**What to do:** All of the data is to be printed again exactly as it appears.
#### Recorded information
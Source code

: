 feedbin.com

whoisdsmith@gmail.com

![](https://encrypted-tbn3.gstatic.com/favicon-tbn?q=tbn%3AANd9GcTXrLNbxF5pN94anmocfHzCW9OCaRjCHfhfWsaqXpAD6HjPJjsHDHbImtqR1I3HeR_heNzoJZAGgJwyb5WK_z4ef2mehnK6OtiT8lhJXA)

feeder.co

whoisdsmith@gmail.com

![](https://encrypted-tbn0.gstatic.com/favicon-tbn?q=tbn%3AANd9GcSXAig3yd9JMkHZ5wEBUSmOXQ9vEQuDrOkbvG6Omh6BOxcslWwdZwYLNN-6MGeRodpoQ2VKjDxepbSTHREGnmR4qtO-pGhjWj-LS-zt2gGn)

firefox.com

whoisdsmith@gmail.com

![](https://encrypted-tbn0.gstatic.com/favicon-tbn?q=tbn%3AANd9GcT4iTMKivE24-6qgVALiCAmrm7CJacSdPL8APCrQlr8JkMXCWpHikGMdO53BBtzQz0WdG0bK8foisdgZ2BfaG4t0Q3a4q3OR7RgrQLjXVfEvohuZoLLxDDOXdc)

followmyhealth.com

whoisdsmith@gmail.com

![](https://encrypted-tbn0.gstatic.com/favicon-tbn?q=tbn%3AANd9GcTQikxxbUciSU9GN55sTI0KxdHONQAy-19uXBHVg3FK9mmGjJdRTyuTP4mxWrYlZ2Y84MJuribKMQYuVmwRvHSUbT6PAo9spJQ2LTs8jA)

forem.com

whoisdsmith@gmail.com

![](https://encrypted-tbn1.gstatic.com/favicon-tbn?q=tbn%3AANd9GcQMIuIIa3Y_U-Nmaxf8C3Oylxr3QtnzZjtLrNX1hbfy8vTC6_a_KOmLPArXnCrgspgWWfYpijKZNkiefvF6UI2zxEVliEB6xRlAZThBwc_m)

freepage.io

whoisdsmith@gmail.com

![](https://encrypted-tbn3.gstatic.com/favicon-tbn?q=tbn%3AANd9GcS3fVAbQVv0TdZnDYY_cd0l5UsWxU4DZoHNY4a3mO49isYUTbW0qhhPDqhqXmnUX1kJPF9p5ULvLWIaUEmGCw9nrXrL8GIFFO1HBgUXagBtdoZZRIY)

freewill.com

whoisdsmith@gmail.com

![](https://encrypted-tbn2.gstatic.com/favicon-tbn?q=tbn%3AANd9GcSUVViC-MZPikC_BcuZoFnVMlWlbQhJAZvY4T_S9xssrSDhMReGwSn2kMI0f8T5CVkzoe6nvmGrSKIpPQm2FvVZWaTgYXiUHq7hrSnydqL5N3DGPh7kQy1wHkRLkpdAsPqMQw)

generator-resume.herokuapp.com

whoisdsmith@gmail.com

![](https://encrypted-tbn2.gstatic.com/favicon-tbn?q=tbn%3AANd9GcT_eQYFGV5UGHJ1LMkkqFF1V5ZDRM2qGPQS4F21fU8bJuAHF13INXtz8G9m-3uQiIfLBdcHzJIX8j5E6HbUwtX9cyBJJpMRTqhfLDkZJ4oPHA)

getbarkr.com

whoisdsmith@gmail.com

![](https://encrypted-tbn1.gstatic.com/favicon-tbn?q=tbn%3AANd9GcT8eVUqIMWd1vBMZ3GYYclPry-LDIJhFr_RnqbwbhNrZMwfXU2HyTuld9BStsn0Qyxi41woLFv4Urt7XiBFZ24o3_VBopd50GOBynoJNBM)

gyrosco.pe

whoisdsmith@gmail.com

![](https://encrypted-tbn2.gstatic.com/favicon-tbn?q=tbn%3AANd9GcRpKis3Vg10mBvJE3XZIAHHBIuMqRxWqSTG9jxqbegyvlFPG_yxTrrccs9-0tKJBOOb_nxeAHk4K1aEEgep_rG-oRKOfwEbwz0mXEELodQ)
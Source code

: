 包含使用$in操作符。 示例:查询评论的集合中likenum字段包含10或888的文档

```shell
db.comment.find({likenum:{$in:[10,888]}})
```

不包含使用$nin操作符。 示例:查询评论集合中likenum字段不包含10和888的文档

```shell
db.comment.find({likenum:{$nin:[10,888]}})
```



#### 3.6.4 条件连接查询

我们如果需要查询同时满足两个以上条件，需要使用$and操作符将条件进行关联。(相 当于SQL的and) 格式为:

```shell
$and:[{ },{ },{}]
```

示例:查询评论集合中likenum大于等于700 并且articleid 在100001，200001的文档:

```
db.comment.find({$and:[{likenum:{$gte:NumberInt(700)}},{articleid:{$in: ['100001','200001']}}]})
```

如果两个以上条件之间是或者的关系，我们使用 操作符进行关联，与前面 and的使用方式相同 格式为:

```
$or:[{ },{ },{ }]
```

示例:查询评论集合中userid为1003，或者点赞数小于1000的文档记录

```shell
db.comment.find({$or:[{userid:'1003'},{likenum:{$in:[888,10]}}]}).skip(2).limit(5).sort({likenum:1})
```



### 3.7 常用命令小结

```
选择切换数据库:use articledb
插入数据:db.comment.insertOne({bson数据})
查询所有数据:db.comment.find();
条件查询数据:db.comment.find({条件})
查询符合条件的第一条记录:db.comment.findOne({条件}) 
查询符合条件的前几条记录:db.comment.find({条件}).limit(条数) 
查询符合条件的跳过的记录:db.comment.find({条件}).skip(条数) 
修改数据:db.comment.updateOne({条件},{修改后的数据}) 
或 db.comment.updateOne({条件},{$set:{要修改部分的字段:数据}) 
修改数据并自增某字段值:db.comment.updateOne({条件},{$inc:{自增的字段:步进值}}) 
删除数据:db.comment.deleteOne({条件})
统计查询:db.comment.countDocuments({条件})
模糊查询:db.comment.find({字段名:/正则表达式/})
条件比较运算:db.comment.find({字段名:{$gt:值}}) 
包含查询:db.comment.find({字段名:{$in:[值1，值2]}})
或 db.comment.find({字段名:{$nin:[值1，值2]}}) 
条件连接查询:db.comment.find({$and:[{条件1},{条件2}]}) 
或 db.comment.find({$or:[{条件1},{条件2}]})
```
########
**Answer section:**
Source code

: feedbin.com

whoisdsmith@gmail.com

![](https://encrypted-tbn3.gstatic.com/favicon-tbn?q=tbn%3AANd9GcTXrLNbxF5pN94anmocfHzCW9OCaRjCHfhfWsaqXpAD6HjPJjsHDHbImtqR1I3HeR_heNzoJZAGgJwyb5WK_z4ef2mehnK6OtiT8lhJXA)

feeder.co

whoisdsmith@gmail.com

![](https://encrypted-tbn0.gstatic.com/favicon-tbn?q=tbn%3AANd9GcSXAig3yd9JMkHZ5wEBUSmOXQ9vEQuDrOkbvG6Omh6BOxcslWwdZwYLNN-6MGeRodpoQ2VKjDxepbSTHREGnmR4qtO-pGhjWj-LS-zt2gGn)

firefox.com

whoisdsmith@gmail.com

![](https://encrypted-tbn0.gstatic.com/favicon-tbn?q=tbn%3AANd9GcT4iTMKivE24-6qgVALiCAmrm7CJacSdPL8APCrQlr8JkMXCWpHikGMdO53BBtzQz0WdG0bK8foisdgZ2BfaG4t0Q3a4q3OR7RgrQLjXVfEvohuZoLLxDDOXdc)

followmyhealth.com

whoisdsmith@gmail.com

![](https://encrypted-tbn0.gstatic.com/favicon-tbn?q=tbn%3AANd9GcTQikxxbUciSU9GN55sTI0KxdHONQAy-19uXBHVg3FK9mmGjJdRTyuTP4mxWrYlZ2Y84MJuribKMQYuVmwRvHSUbT6PAo9spJQ2LTs8jA)

forem.com

whoisdsmith@gmail.com

![](https://encrypted-tbn1.gstatic.com/favicon-tbn?q=tbn%3AANd9GcQMIuIIa3Y_U-Nmaxf8C3Oylxr3QtnzZjtLrNX1hbfy8vTC6_a_KOmLPArXnCrgspgWWfYpijKZNkiefvF6UI2zxEVliEB6xRlAZThBwc_m)

freepage.io

whoisdsmith@gmail.com

![](https://encrypted-tbn3.gstatic.com/favicon-tbn?q=tbn%3AANd9GcS3fVAbQVv0TdZnDYY_cd0l5UsWxU4DZoHNY4a3mO49isYUTbW0qhhPDqhqXmnUX1kJPF9p5ULvLWIaUEmGCw9nrXrL8GIFFO1HBgUXagBtdoZZRIY)

freewill.com

whoisdsmith@gmail.com

![](https://encrypted-tbn2.gstatic.com/favicon-tbn?q=tbn%3AANd9GcSUVViC-MZPikC_BcuZoFnVMlWlbQhJAZvY4T_S9xssrSDhMReGwSn2kMI0f8T5CVkzoe6nvmGrSKIpPQm2FvVZWaTgYXiUHq7hrSnydqL5N3DGPh7kQy1wHkRLkpdAsPqMQw)

generator-resume.herokuapp.com

whoisdsmith@gmail.com

![](https://encrypted-tbn2.gstatic.com/favicon-tbn?q=tbn%3AANd9GcT_eQYFGV5UGHJ1LMkkqFF1V5ZDRM2qGPQS4F21fU8bJuAHF13INXtz8G9m-3uQiIfLBdcHzJIX8j5E6HbUwtX9cyBJJpMRTqhfLDkZJ4oPHA)

getbarkr.com

whoisdsmith@gmail.com

![](https://encrypted-tbn1.gstatic.com/favicon-tbn?q=tbn%3AANd9GcT8eVUqIMWd1vBMZ3GYYclPry-LDIJhFr_RnqbwbhNrZMwfXU2HyTuld9BStsn0Qyxi41woLFv4Urt7XiBFZ24o3_VBopd50GOBynoJNBM)

gyrosco.pe

whoisdsmith@gmail.com

![](https://encrypted-tbn2.gstatic.com/favicon-tbn?q=tbn%3AANd9GcRpKis3Vg10mBvJE3XZIAHHBIuMqRxWqSTG9jxqbegyvlFPG_yxTrrccs9-0tKJBOOb_nxeAHk4K1aEEgep_rG-oRKOfwEbwz0mXEELodQ)
Source code

: 包含使用$in操作符。 示例:查询评论的集合中likenum字段包含10或888的文档

```shell
db.comment.find({likenum:{$in:[10,888]}})
```

不包含使用$nin操作符。 示例:查询评论集合中likenum字段不包含10和888的文档

```shell
db.comment.find({likenum:{$nin:[10,888]}})
```



#### 3.6.4 条件连接查询

我们如果需要查询同时满足两个以上条件，需要使用$and操作符将条件进行关联。(相 当于SQL的and) 格式为:

```shell
$and:[{ },{ },{}]
```

示例:查询评论集合中likenum大于等于700 并且articleid 在100001，200001的文档:

```
db.comment.find({$and:[{likenum:{$gte:NumberInt(700)}},{articleid:{$in: ['100001','200001']}}]})
```

如果两个以上条件之间是或者的关系，我们使用 操作符进行关联，与前面 and的使用方式相同 格式为:

```
$or:[{ },{ },{ }]
```

示例:查询评论集合中userid为1003，或者点赞数小于1000的文档记录

```shell
db.comment.find({$or:[{userid:'1003'},{likenum:{$in:[888,10]}}]}).skip(2).limit(5).sort({likenum:1})
```



### 3.7 常用命令小结

```
选择切换数据库:use articledb
插入数据:db.comment.insertOne({bson数据})
查询所有数据:db.comment.find();
条件查询数据:db.comment.find({条件})
查询符合条件的第一条记录:db.comment.findOne({条件}) 
查询符合条件的前几条记录:db.comment.find({条件}).limit(条数) 
查询符合条件的跳过的记录:db.comment.find({条件}).skip(条数) 
修改数据:db.comment.updateOne({条件},{修改后的数据}) 
或 db.comment.updateOne({条件},{$set:{要修改部分的字段:数据}) 
修改数据并自增某字段值:db.comment.updateOne({条件},{$inc:{自增的字段:步进值}}) 
删除数据:db.comment.deleteOne({条件})
统计查询:db.comment.countDocuments({条件})
模糊查询:db.comment.find({字段名:/正则表达式/})
条件比较运算:db.comment.find({字段名:{$gt:值}}) 
包含查询:db.comment.find({字段名:{$in:[值1，值2]}})
或 db.comment.find({字段名:{$nin:[值1，值2]}}) 
条件连接查询:db.comment.find({$and:[{条件1},{条件2}]}) 
或 db.comment.find({$or:[{条件1},{条件2}]})
```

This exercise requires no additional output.